I have often observed that weather provides me with daily opportunities to cultivate serenity. It is the finest example of a short-term flavor of inconvenience and uncertainty. Weather is temporary, whatever kind of weather it may be. It is silly for me to grumble about it, silly for me to fret about it. No matter how much mental energy I dedicate to it, I cannot control it. Whatever it may be like today, it will be different in a few days' time.
"Take the long view," I tell myself. "Cultivate an eternal perspective." And yet my inner Serenitometer often looks something like this:
When I'm in the middle of a particular kind of weather I have trouble imagining anything different.

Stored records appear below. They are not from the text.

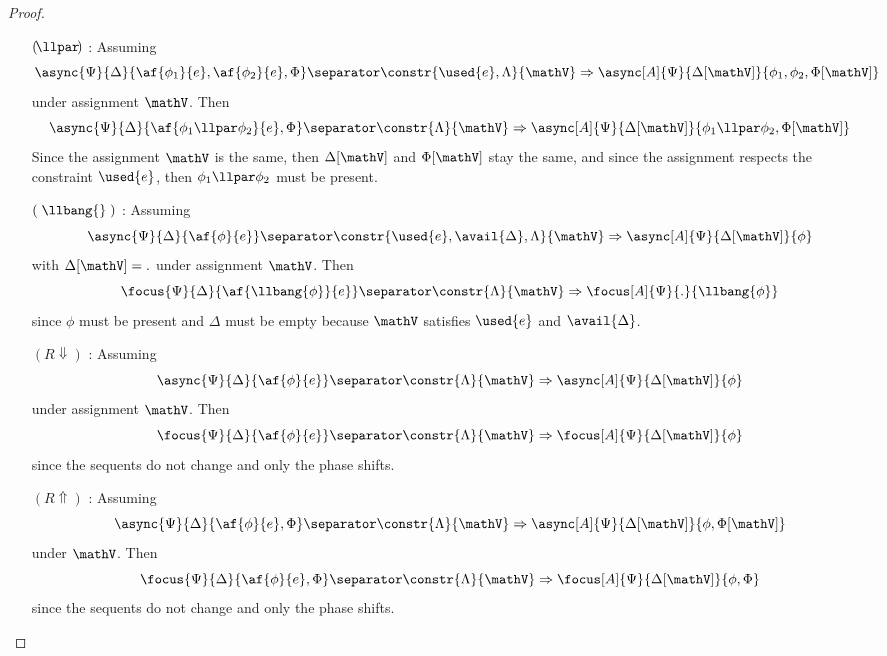 \begin{proof}
\begin{itemize}
		\item[$(\!\llpar\!)$]: Assuming
			$$ \async{\Psi}{\Delta}{\af{\phi_1}{e}, \af{\phi_2}{e}, \Phi} \separator \constr{\used{e}, \Lambda}{\mathV} \Rightarrow \async[A]{\Psi}{\Delta[\mathV]}{\phi_1, \phi_2, \Phi[\mathV]} $$
			under assignment $\mathV$.
			Then 
			$$ \async{\Psi}{\Delta}{\af{\phi_1 \llpar \phi_2}{e}, \Phi} \separator \constr{\Lambda}{\mathV} \Rightarrow \async[A]{\Psi}{\Delta[\mathV]}{\phi_1 \llpar \phi_2, \Phi[\mathV]} $$
			Since the assignment $\mathV$ is the same, then $\Delta[\mathV]$ and $\Phi[\mathV]$ stay the same, and since the assignment respects the constraint $\used{e}$, then $\phi_1 \llpar \phi_2$ must be present.
		\item[$(\;\llbang{}\;)$]: Assuming
			$$ \async{\Psi}{\Delta}{\af{\phi}{e}} \separator \constr{\used{e}, \avail{\Delta}, \Lambda}{\mathV} \Rightarrow \async[A]{\Psi}{\Delta[\mathV]}{\phi} $$
			with $\Delta[\mathV] = .$ under assignment $\mathV$.
			Then
			$$ \focus{\Psi}{\Delta}{\af{\llbang{\phi}}{e}} \separator \constr{\Lambda}{\mathV} \Rightarrow \focus[A]{\Psi}{.}{\llbang{\phi}} $$
			since $\phi$ must be present and $\Delta$ must be empty because $\mathV$ satisfies $\used{e}$ and $\avail{\Delta}$.
		\item[$(R\!\Downarrow)$]: Assuming
			$$ \async{\Psi}{\Delta}{\af{\phi}{e}} \separator \constr{\Lambda}{\mathV} \Rightarrow \async[A]{\Psi}{\Delta[\mathV]}{\phi} $$
			under assignment $\mathV$.
			Then
			$$ \focus{\Psi}{\Delta}{\af{\phi}{e}} \separator \constr{\Lambda}{\mathV} \Rightarrow \focus[A]{\Psi}{\Delta[\mathV]}{\phi} $$
			since the sequents do not change and only the phase shifts.
		\item[$(R\!\Uparrow)$]: Assuming
			$$ \async{\Psi}{\Delta}{\af{\phi}{e}, \Phi} \separator \constr{\Lambda}{\mathV} \Rightarrow \async[A]{\Psi}{\Delta[\mathV]}{\phi, \Phi[\mathV]} $$
			under $\mathV$.
			Then
			$$ \focus{\Psi}{\Delta}{\af{\phi}{e}, \Phi} \separator \constr{\Lambda}{\mathV} \Rightarrow \focus[A]{\Psi}{\Delta[\mathV]}{\phi, \Phi} $$
			since the sequents do not change and only the phase shifts.
	\end{itemize}
	\begin{center}

\end{center}
\end{proof}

My most memorable example of this shortsightedness comes from the fall of 1998, when I was packing up our Midwestern rental house to move to Scotland for two years.

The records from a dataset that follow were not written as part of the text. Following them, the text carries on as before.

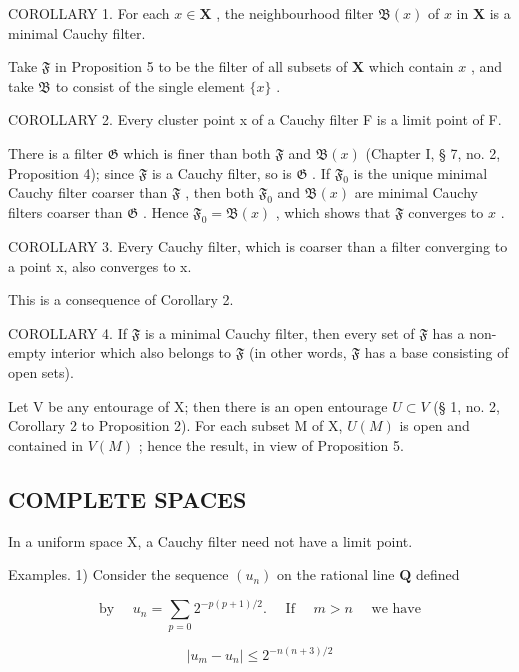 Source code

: COROLLARY 1. For each \(x \in \mathbf{X}\) , the neighbourhood filter \(\mathfrak{B}(x)\) of \(x\) in \(\mathbf{X}\) is a minimal Cauchy filter.

Take \(\mathfrak{F}\) in Proposition 5 to be the filter of all subsets of \(\mathbf{X}\) which contain \(x\) , and take \(\mathfrak{B}\) to consist of the single element \(\{x\}\) .

COROLLARY 2. Every cluster point x of a Cauchy filter F is a limit point of F.

There is a filter \(\mathfrak{G}\) which is finer than both \(\mathfrak{F}\) and \(\mathfrak{B}(x)\) (Chapter I, § 7, no. 2, Proposition 4); since \(\mathfrak{F}\) is a Cauchy filter, so is \(\mathfrak{G}\) . If \(\mathfrak{F}_0\) is the unique minimal Cauchy filter coarser than \(\mathfrak{F}\) , then both \(\mathfrak{F}_0\) and \(\mathfrak{B}(x)\) are minimal Cauchy filters coarser than \(\mathfrak{G}\) . Hence \(\mathfrak{F}_0 = \mathfrak{B}(x)\) , which shows that \(\mathfrak{F}\) converges to \(x\) .

COROLLARY 3. Every Cauchy filter, which is coarser than a filter converging to a point x, also converges to x.

This is a consequence of Corollary 2.

COROLLARY 4. If \(\mathfrak{F}\) is a minimal Cauchy filter, then every set of \(\mathfrak{F}\) has a non-empty interior which also belongs to \(\mathfrak{F}\) (in other words, \(\mathfrak{F}\) has a base consisting of open sets).

Let V be any entourage of X; then there is an open entourage \(U \subset V\) (§ 1, no. 2, Corollary 2 to Proposition 2). For each subset M of X, \(U(M)\) is open and contained in \(V(M)\) ; hence the result, in view of Proposition 5.

\subsection{COMPLETE SPACES}

In a uniform space X, a Cauchy filter need not have a limit point.

Examples. 1) Consider the sequence \((u_{n})\) on the rational line \(\mathbf{Q}\) defined

\[
\text { by } \quad u _ {n} = \sum_ {p = 0} 2 ^ {- p (p + 1) / 2}. \quad \text { If } \quad m > n \quad \text { we   have }\tag{1}
\]

\[
\left| u _ {m} - u _ {n} \right| \leqslant 2 ^ {- n (n + 3) / 2}
\]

I knew that the weather was going to be chilly and rainy in Scotland. I had seen the forecast: 55 and gray. But it was almost 40 degrees hotter in our part of the Midwest, and I couldn't get my mind around the contrast. I packed shorts and T-shirts in my luggage, and sent most of my warmer clothes by sea -- a decision I regretted deeply once we arrived. As I shivered in our Edinburgh rental house, I wrote a letter to US friends about my attack of meteorological solipsism. I'm still like that, almost a quarter-century later: my weather is THE weather, the only weather, world without end amen.
Today was the coolest day we've had in months. BRRRR, I said to myself, this does not seem right! BRRRR, I said to myself, it feels too cold to walk home.
This is objectively ridiculous; in April in these parts we all treat a 65-degree day as an invitation to race outside in short sleeves. You'll be relieved to hear that I did not suffer any frostbite while walking home.
But it reminds me of the way that I always perceive changes in context: my reaction to the things that come my way tomorrow will be shaped by the things that came my way last week and last month. It reminds me to practice being adaptable. Maybe one of these days the weather will even teach me to be more serene. Maybe.